Entochondrostosis is a rare, hereditary skeletal disorder characterized by abnormal growth and development of the bones and cartilage. This condition primarily affects the long bones of the extremities, such as the arms and legs.
Individuals with entochondrostosis typically exhibit short stature and disproportionate limbs, where certain body parts may be larger or smaller than usual. The condition is congenital, meaning it is present at birth, and often becomes noticeable as a child grows older.
The underlying cause of entochondrostosis is a genetic mutation that affects the growth plates within the bones. These mutations disrupt the normal process of bone development and result in irregularities in bone and cartilage growth, leading to the characteristic features of this disorder.
Symptoms may vary widely among affected individuals, but common signs include abnormal bone growth, joint deformities, joint pain, and limited range of motion. Other associated features may include scoliosis (curvature of the spine), hearing loss, abnormalities of the teeth, and skeletal abnormalities in the hands and feet.

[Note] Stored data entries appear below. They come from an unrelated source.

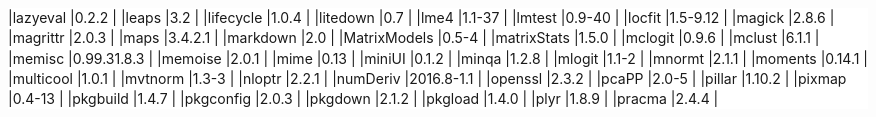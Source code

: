 |lazyeval      |0.2.2       |
|leaps         |3.2         |
|lifecycle     |1.0.4       |
|litedown      |0.7         |
|lme4          |1.1-37      |
|lmtest        |0.9-40      |
|locfit        |1.5-9.12    |
|magick        |2.8.6       |
|magrittr      |2.0.3       |
|maps          |3.4.2.1     |
|markdown      |2.0         |
|MatrixModels  |0.5-4       |
|matrixStats   |1.5.0       |
|mclogit       |0.9.6       |
|mclust        |6.1.1       |
|memisc        |0.99.31.8.3 |
|memoise       |2.0.1       |
|mime          |0.13        |
|miniUI        |0.1.2       |
|minqa         |1.2.8       |
|mlogit        |1.1-2       |
|mnormt        |2.1.1       |
|moments       |0.14.1      |
|multicool     |1.0.1       |
|mvtnorm       |1.3-3       |
|nloptr        |2.2.1       |
|numDeriv      |2016.8-1.1  |
|openssl       |2.3.2       |
|pcaPP         |2.0-5       |
|pillar        |1.10.2      |
|pixmap        |0.4-13      |
|pkgbuild      |1.4.7       |
|pkgconfig     |2.0.3       |
|pkgdown       |2.1.2       |
|pkgload       |1.4.0       |
|plyr          |1.8.9       |
|pracma        |2.4.4       |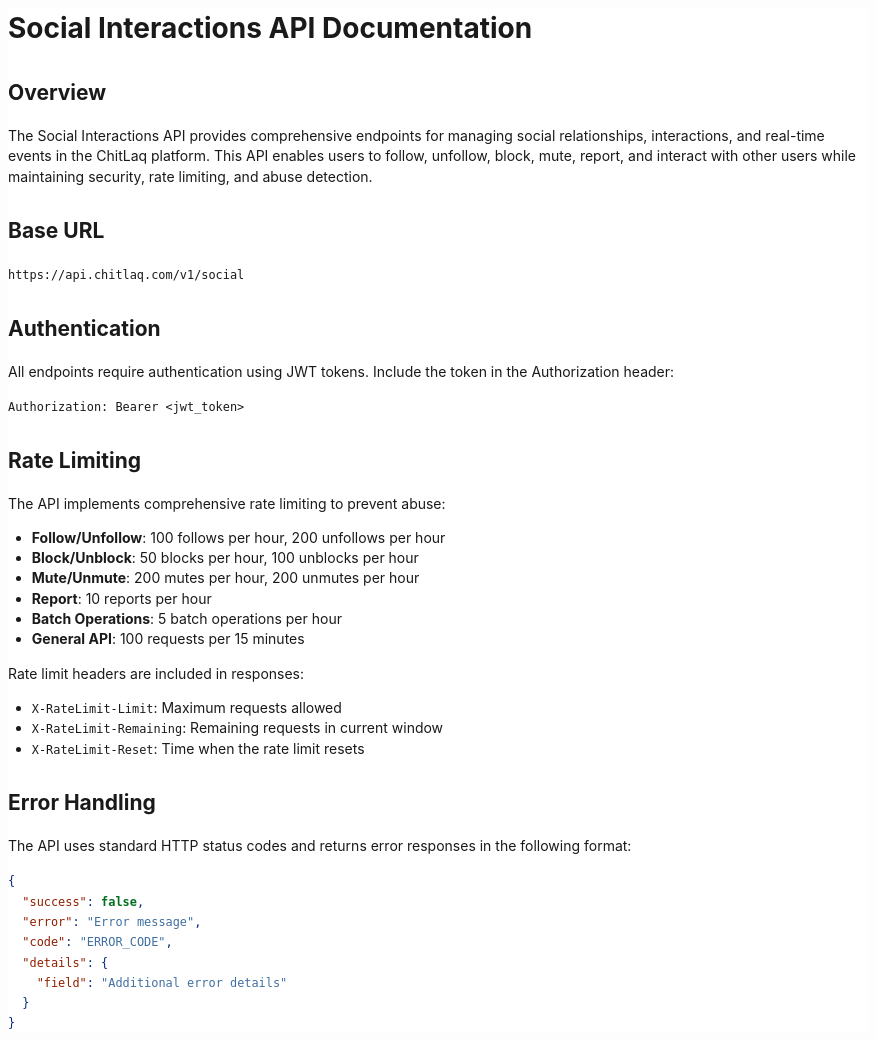 # Social Interactions API Documentation

## Overview

The Social Interactions API provides comprehensive endpoints for managing social relationships, interactions, and real-time events in the ChitLaq platform. This API enables users to follow, unfollow, block, mute, report, and interact with other users while maintaining security, rate limiting, and abuse detection.

## Base URL

```
https://api.chitlaq.com/v1/social
```

## Authentication

All endpoints require authentication using JWT tokens. Include the token in the Authorization header:

```
Authorization: Bearer <jwt_token>
```

## Rate Limiting

The API implements comprehensive rate limiting to prevent abuse:

- **Follow/Unfollow**: 100 follows per hour, 200 unfollows per hour
- **Block/Unblock**: 50 blocks per hour, 100 unblocks per hour
- **Mute/Unmute**: 200 mutes per hour, 200 unmutes per hour
- **Report**: 10 reports per hour
- **Batch Operations**: 5 batch operations per hour
- **General API**: 100 requests per 15 minutes

Rate limit headers are included in responses:
- `X-RateLimit-Limit`: Maximum requests allowed
- `X-RateLimit-Remaining`: Remaining requests in current window
- `X-RateLimit-Reset`: Time when the rate limit resets

## Error Handling

The API uses standard HTTP status codes and returns error responses in the following format:

```json
{
  "success": false,
  "error": "Error message",
  "code": "ERROR_CODE",
  "details": {
    "field": "Additional error details"
  }
}
```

Diagnosis of entochondrostosis involves a thorough clinical examination, family medical history assessment, and imaging techniques, such as X-rays, to evaluate bone and cartilage abnormalities. Genetic testing may also be conducted to identify the specific gene mutations responsible for the condition.
Management of entochondrostosis typically involves a multidisciplinary approach, including orthopedic interventions to address limb deformities or joint issues, growth hormone therapy to improve stature, and specialized dental and audiological care to manage associated conditions. Physical therapy and adaptive devices may also be utilized to enhance mobility and maintain functional abilities.